I am strongly reminded of the automotive industry. The thing is, auto makers like Ferrari, Lamborghini, Bugatti and more bring “wow!”, and then some, to the roads, but the cars we take home are the comparatively boring Ford’s, Toyota’s etc.

Before the argument of price of cars comes up, consider that one of the most “wow!” car makers out there, Tesla, sells their current model for the same price as a pickup truck or SUV. And trust me, pickups and SUVs do not wow like a Tesla!

Back to the point, the best “wow!” features from supercars usually just end up silently making their way to the mainstream makers. I believe that this will be true of the Android market. We are destined to see great new features all blend together into future devices by the big players, but we’ll be less and less impressed by the devices themselves. Incremental growth is great, but boring.

I love the new features that OPPO and OnePlus are bringing to the table, I hope that they develop into the supercars of the industry.

Andrew Grush

As at least a few of my co-workers know, I’m a big fan of the “little guy”, and that’s equally true when it comes to certain companies in the world of Android. I’m am particularly excited by Chinese companies like Oppo and OnePlus because they are working to bring us amazing features, high-end hardware, low-pricing and some of the ‘wow’ factor that I’m just not seeing from the bigger companies anymore.

Don’t get me wrong, HTC, Sony and Samsung all have great hardware, they’re just not what I’m looking for personally (though Sony comes very close.. if pricing was just a bit lower!) For me, the main factors for choosing a smartphone include pricing/value, features and how close the handset is to stock. I don’t like the overload of software customizations we see particularly from HTC and Samsung, and I personally favor the Nexus line and own a Nexus 5.

That said, if anyone could get me to move away from a Nexus handset, I think it’d be Oppo, OnePlus, Xiaomi, Meizu or even Vivo — especially if any of these brands end up embracing CyangenMod the way we’ve seen with the Oppo N1 CyanogenMod Edition and the upcoming OnePlus.

Back to the real question though: will Chinese companies shake up the industry or really bring back the “wow” factor that (arguably) has been lost? No, they probably won’t. Sure, some tech geeks like myself will embrace these alternatives due to their underdog status, awesome specs and low price-points. You can also bet that many of these bleeding edge features we’re seeing from Chinese players will eventually roll out to established players like Samsung and HTC. But that’s about where the influence ends.

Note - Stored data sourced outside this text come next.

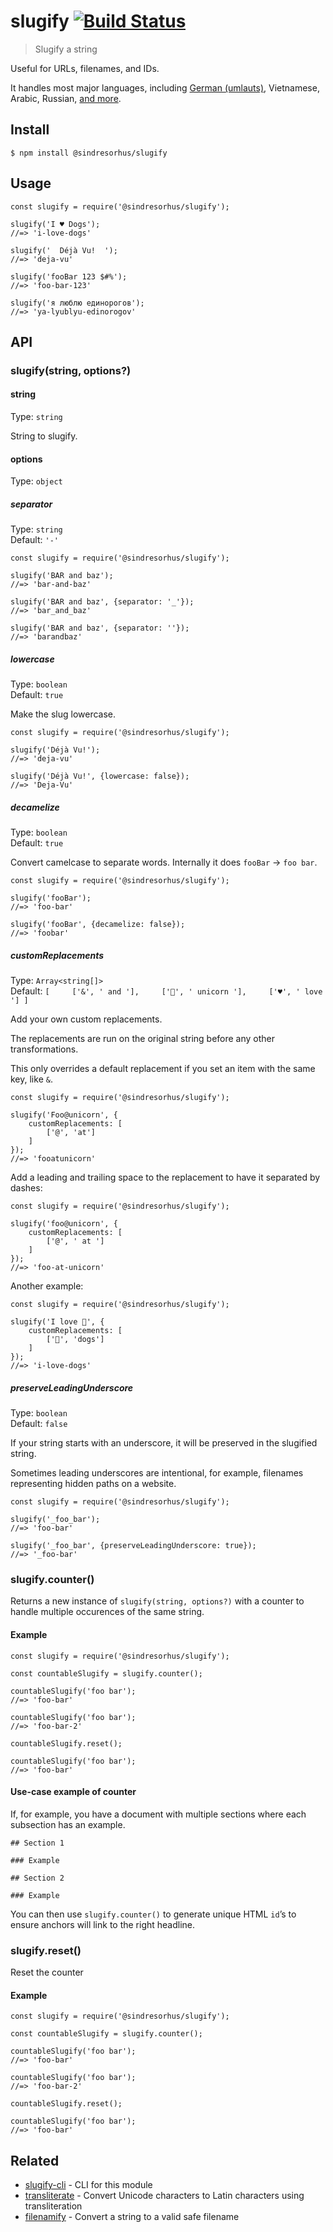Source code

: slugify [![Build Status](https://travis-ci.com/sindresorhus/slugify.svg?branch=master)](https://travis-ci.com/github/sindresorhus/slugify)
==========================================================================================================================================

> Slugify a string

Useful for URLs, filenames, and IDs.

It handles most major languages, including [German (umlauts)](https://en.wikipedia.org/wiki/Germanic_umlaut), Vietnamese, Arabic, Russian, [and more](https://github.com/sindresorhus/transliterate#supported-languages).

Install
-------

    $ npm install @sindresorhus/slugify

Usage
-----

    const slugify = require('@sindresorhus/slugify');

    slugify('I ♥ Dogs');
    //=> 'i-love-dogs'

    slugify('  Déjà Vu!  ');
    //=> 'deja-vu'

    slugify('fooBar 123 $#%');
    //=> 'foo-bar-123'

    slugify('я люблю единорогов');
    //=> 'ya-lyublyu-edinorogov'

API
---

### slugify(string, options?)

#### string

Type: `string`

String to slugify.

#### options

Type: `object`

##### separator

Type: `string`  
Default: `'-'`

    const slugify = require('@sindresorhus/slugify');

    slugify('BAR and baz');
    //=> 'bar-and-baz'

    slugify('BAR and baz', {separator: '_'});
    //=> 'bar_and_baz'

    slugify('BAR and baz', {separator: ''});
    //=> 'barandbaz'

##### lowercase

Type: `boolean`  
Default: `true`

Make the slug lowercase.

    const slugify = require('@sindresorhus/slugify');

    slugify('Déjà Vu!');
    //=> 'deja-vu'

    slugify('Déjà Vu!', {lowercase: false});
    //=> 'Deja-Vu'

##### decamelize

Type: `boolean`  
Default: `true`

Convert camelcase to separate words. Internally it does `fooBar` → `foo bar`.

    const slugify = require('@sindresorhus/slugify');

    slugify('fooBar');
    //=> 'foo-bar'

    slugify('fooBar', {decamelize: false});
    //=> 'foobar'

##### customReplacements

Type: `Array<string[]>`  
Default: `[     ['&', ' and '],     ['🦄', ' unicorn '],     ['♥', ' love '] ]`

Add your own custom replacements.

The replacements are run on the original string before any other transformations.

This only overrides a default replacement if you set an item with the same key, like `&`.

    const slugify = require('@sindresorhus/slugify');

    slugify('Foo@unicorn', {
        customReplacements: [
            ['@', 'at']
        ]
    });
    //=> 'fooatunicorn'

Add a leading and trailing space to the replacement to have it separated by dashes:

    const slugify = require('@sindresorhus/slugify');

    slugify('foo@unicorn', {
        customReplacements: [
            ['@', ' at ']
        ]
    });
    //=> 'foo-at-unicorn'

Another example:

    const slugify = require('@sindresorhus/slugify');

    slugify('I love 🐶', {
        customReplacements: [
            ['🐶', 'dogs']
        ]
    });
    //=> 'i-love-dogs'

##### preserveLeadingUnderscore

Type: `boolean`  
Default: `false`

If your string starts with an underscore, it will be preserved in the slugified string.

Sometimes leading underscores are intentional, for example, filenames representing hidden paths on a website.

    const slugify = require('@sindresorhus/slugify');

    slugify('_foo_bar');
    //=> 'foo-bar'

    slugify('_foo_bar', {preserveLeadingUnderscore: true});
    //=> '_foo-bar'

### slugify.counter()

Returns a new instance of `slugify(string, options?)` with a counter to handle multiple occurences of the same string.

#### Example

    const slugify = require('@sindresorhus/slugify');

    const countableSlugify = slugify.counter();

    countableSlugify('foo bar');
    //=> 'foo-bar'

    countableSlugify('foo bar');
    //=> 'foo-bar-2'

    countableSlugify.reset();

    countableSlugify('foo bar');
    //=> 'foo-bar'

#### Use-case example of counter

If, for example, you have a document with multiple sections where each subsection has an example.

    ## Section 1

    ### Example

    ## Section 2

    ### Example

You can then use `slugify.counter()` to generate unique HTML `id`’s to ensure anchors will link to the right headline.

### slugify.reset()

Reset the counter

#### Example

    const slugify = require('@sindresorhus/slugify');

    const countableSlugify = slugify.counter();

    countableSlugify('foo bar');
    //=> 'foo-bar'

    countableSlugify('foo bar');
    //=> 'foo-bar-2'

    countableSlugify.reset();

    countableSlugify('foo bar');
    //=> 'foo-bar'

Related
-------

-   [slugify-cli](https://github.com/sindresorhus/slugify-cli) - CLI for this module
-   [transliterate](https://github.com/sindresorhus/transliterate) - Convert Unicode characters to Latin characters using transliteration
-   [filenamify](https://github.com/sindresorhus/filenamify) - Convert a string to a valid safe filename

Could this change eventually? Maybe. If Oppo and OnePlus keeps pushing hard, they could eventually become part of the ‘big boys club’. When they do, however, I imagine they will slow down when it comes to making bold moves and major design changes as well. Why? As Bodgan said so well, once you invest so much in creating your brand identity it’s hard to throw it all away in the hope that your changes will “wow” both your existing customers and new ones as well.